Dataset items
□ □ □
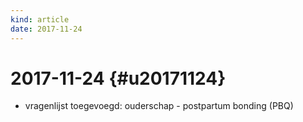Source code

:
 ```yaml
---
kind: article
date: 2017-11-24
---
```


# 2017-11-24 {#u20171124}
* vragenlijst toegevoegd: ouderschap - postpartum bonding (PBQ)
□ □ □
- **Problem requirements**:
When you repeat the lines above, keep them exact and leave out each image they contain.

- **Worked solution**:
Source code

:
 ```yaml
---
kind: article
date: 2017-11-24
---
```


# 2017-11-24 {#u20171124}
* vragenlijst toegevoegd: ouderschap - postpartum bonding (PBQ)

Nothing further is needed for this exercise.